Personally, I’d avoid the NVMe-via-Oculink approach. I’ve used that in the past, and sometimes had a cable bump, or a power cord bump, or a software hiccup cause that to drop out. And if they’re mirrored, you risk the mirror becoming a total loss if the host sees both NVMe’s disappear due to a single-point-of-failure like the Oculink port / cable / dock glitching.

If you really need higher performance on the ML15, perhaps sacrifice a few bays and put SSDs in there, in RAID10/ZFS performance equivalent - that way, you’ll get around 1GB/sec potential throughput which should be more than enough; again, I can’t account for every use-case. High-transaction DBs would suffer terribly from the latency - but not sure you’re running anything that is very latency-sensitive.

You mentioned replicating VMs so that you can boot them up on another host. I’d skip this approach. Rather, setup 2 XCP-ng hosts in a pool, with an NFS shared storage pool on the ML15 as their ‘central store’. If you REALLY need VMs to have fast disk speeds, I often store a VM template (or just a VM itself) on the slower shared pool, and then use the XO copy VM function to clone them to the fast storage and use them until they break :slight_smile: - that way, I’ve always got at least 2 copies of anything important.

Hope that helps! Sorry if the above is disjointed - typed it across 3 different focus sessions with work calls inbetween.

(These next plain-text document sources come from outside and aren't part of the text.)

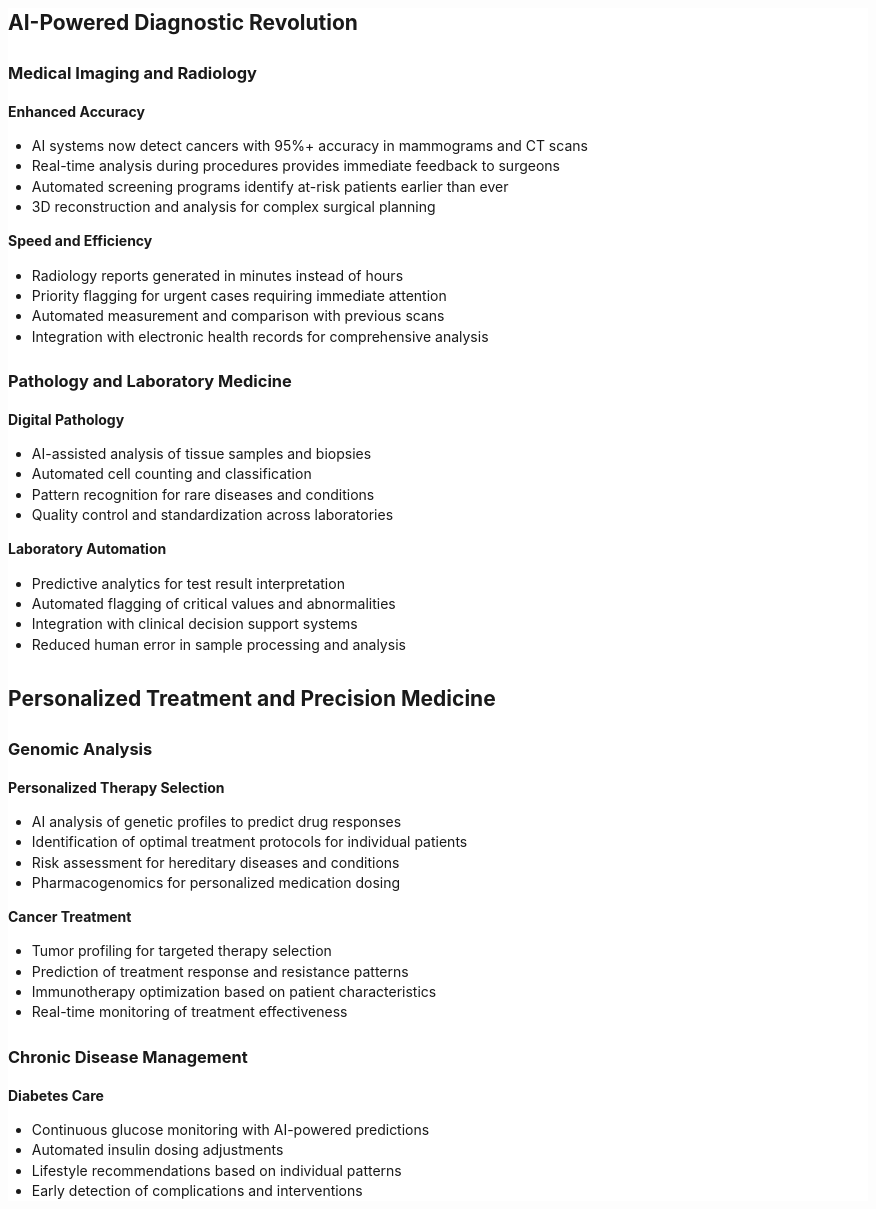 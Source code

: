 ## AI-Powered Diagnostic Revolution

### Medical Imaging and Radiology
**Enhanced Accuracy**
- AI systems now detect cancers with 95%+ accuracy in mammograms and CT scans
- Real-time analysis during procedures provides immediate feedback to surgeons
- Automated screening programs identify at-risk patients earlier than ever
- 3D reconstruction and analysis for complex surgical planning

**Speed and Efficiency**
- Radiology reports generated in minutes instead of hours
- Priority flagging for urgent cases requiring immediate attention
- Automated measurement and comparison with previous scans
- Integration with electronic health records for comprehensive analysis

### Pathology and Laboratory Medicine
**Digital Pathology**
- AI-assisted analysis of tissue samples and biopsies
- Automated cell counting and classification
- Pattern recognition for rare diseases and conditions
- Quality control and standardization across laboratories

**Laboratory Automation**
- Predictive analytics for test result interpretation
- Automated flagging of critical values and abnormalities
- Integration with clinical decision support systems
- Reduced human error in sample processing and analysis

## Personalized Treatment and Precision Medicine

### Genomic Analysis
**Personalized Therapy Selection**
- AI analysis of genetic profiles to predict drug responses
- Identification of optimal treatment protocols for individual patients
- Risk assessment for hereditary diseases and conditions
- Pharmacogenomics for personalized medication dosing

**Cancer Treatment**
- Tumor profiling for targeted therapy selection
- Prediction of treatment response and resistance patterns
- Immunotherapy optimization based on patient characteristics
- Real-time monitoring of treatment effectiveness

### Chronic Disease Management
**Diabetes Care**
- Continuous glucose monitoring with AI-powered predictions
- Automated insulin dosing adjustments
- Lifestyle recommendations based on individual patterns
- Early detection of complications and interventions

Just a reminder - XCP-ng with even 1 host is still in a pool; it’s just the idea of a cluster with 1 node in it. So adding a second XCP-ng host to the pool is simple. You can even do it with disparate hardware, as long as the CPU’s are the same overall architecture (e.g. Intel and Intel, AMD and AMD, ARM and ARM, etc. – you can’t live-migrate a VM from an Intel host to an AMD host; you will need to power it down then power it up on the alternate-CPU-arch host).

I use 2-host XCP-ng pools at home for ‘live’ (10GbE all-flash NFS) and ‘lab’ (2.5GbE single NVMe NFS share) and it’s so easy to migrate VMs between hosts, or store replicas of VMs across each hosts’ local storage for when disk throughput is beneficial.